- _DATA FOR THIS EXERCISE_:
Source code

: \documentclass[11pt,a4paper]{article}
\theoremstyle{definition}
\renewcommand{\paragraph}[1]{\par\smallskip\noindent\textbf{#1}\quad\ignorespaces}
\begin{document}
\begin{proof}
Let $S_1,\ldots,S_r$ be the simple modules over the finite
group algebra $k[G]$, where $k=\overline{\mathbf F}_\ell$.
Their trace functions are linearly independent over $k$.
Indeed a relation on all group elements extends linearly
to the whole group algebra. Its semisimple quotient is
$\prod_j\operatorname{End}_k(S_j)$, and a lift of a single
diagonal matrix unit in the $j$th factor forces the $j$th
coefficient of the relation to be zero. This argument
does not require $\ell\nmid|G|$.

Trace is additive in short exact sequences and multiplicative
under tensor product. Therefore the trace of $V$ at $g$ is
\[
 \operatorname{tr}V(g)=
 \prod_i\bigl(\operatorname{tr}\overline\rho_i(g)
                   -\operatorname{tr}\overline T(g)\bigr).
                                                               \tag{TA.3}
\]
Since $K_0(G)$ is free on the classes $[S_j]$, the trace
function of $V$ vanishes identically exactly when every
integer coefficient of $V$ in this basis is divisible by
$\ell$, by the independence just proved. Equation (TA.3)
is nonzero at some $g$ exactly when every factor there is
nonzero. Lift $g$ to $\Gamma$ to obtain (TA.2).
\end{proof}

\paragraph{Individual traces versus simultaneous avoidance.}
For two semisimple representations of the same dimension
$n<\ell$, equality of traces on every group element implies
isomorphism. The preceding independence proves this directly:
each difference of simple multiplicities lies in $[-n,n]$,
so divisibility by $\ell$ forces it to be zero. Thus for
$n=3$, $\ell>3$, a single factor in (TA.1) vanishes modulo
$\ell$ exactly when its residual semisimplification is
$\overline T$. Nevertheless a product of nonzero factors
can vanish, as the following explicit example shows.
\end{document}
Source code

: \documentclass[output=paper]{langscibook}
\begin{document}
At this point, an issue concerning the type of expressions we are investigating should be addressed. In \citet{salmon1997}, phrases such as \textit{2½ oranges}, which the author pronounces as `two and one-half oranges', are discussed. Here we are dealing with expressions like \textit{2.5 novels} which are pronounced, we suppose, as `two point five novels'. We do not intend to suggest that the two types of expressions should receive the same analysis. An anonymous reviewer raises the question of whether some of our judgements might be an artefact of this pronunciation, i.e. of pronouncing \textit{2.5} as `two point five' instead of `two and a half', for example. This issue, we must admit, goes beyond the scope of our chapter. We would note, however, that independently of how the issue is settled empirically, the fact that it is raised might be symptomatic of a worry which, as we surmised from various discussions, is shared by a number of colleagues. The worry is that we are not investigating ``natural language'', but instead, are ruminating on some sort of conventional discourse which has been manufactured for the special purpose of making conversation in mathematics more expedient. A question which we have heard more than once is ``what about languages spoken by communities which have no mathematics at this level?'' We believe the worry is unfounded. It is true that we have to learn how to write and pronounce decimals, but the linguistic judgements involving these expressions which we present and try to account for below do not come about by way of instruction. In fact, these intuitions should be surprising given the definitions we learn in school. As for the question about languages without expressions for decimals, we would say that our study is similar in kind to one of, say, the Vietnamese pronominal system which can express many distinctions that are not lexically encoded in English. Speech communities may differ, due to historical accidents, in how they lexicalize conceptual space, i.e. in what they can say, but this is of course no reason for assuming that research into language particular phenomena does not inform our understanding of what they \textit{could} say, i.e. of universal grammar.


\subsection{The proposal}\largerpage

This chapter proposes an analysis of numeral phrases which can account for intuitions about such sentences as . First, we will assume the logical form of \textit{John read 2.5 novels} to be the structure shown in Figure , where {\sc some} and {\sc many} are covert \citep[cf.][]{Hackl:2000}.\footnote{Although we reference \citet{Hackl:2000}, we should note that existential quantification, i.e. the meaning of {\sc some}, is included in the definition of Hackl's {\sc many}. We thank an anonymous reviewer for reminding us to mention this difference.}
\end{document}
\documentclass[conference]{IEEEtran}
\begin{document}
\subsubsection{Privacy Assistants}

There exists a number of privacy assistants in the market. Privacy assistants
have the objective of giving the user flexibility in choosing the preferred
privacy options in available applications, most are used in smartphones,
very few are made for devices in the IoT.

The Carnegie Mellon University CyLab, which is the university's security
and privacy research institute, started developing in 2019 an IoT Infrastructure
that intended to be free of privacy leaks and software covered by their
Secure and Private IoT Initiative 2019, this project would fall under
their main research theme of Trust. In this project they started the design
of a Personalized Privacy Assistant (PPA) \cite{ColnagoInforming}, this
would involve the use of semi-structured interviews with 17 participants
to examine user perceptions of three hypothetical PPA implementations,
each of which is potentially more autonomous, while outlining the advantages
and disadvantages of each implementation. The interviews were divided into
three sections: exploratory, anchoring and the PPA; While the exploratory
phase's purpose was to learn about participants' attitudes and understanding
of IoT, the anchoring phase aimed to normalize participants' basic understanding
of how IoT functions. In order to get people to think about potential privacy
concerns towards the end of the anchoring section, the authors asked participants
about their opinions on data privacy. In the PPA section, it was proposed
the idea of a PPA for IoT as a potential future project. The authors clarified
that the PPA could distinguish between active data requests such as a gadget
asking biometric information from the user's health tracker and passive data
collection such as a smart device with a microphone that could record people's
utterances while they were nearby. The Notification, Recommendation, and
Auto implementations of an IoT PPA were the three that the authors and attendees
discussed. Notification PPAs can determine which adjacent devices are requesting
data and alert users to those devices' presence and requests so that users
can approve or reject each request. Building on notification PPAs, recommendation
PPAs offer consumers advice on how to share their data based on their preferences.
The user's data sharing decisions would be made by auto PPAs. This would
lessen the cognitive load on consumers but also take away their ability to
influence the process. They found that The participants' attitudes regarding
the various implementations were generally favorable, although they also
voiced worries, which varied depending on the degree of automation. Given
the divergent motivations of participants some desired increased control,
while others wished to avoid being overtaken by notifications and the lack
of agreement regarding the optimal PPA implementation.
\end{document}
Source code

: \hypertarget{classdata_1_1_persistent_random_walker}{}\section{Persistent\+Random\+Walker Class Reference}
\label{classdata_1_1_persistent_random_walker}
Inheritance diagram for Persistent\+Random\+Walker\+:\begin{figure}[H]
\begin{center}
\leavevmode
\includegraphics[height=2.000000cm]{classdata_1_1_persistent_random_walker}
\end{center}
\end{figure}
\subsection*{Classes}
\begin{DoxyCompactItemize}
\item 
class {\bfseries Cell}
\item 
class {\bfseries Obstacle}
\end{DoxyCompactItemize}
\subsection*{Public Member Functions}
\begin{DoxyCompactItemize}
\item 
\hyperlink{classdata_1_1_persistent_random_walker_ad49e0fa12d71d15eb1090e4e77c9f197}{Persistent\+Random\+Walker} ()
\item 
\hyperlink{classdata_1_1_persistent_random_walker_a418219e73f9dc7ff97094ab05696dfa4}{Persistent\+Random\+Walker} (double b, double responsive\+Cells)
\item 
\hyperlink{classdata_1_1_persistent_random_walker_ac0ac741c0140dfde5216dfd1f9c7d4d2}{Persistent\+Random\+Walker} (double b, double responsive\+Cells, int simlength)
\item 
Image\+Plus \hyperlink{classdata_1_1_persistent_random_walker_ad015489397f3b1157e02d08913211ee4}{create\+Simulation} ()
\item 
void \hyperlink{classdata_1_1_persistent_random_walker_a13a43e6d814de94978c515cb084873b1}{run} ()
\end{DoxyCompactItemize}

- _EXERCISE GOAL_:
Take every line from the data above that holds "forces" and copy it out.

- _ANSWER FOR THIS EXERCISE_:
diagonal matrix unit in the $j$th factor forces the $j$th
so divisibility by $\ell$ forces it to be zero. Thus for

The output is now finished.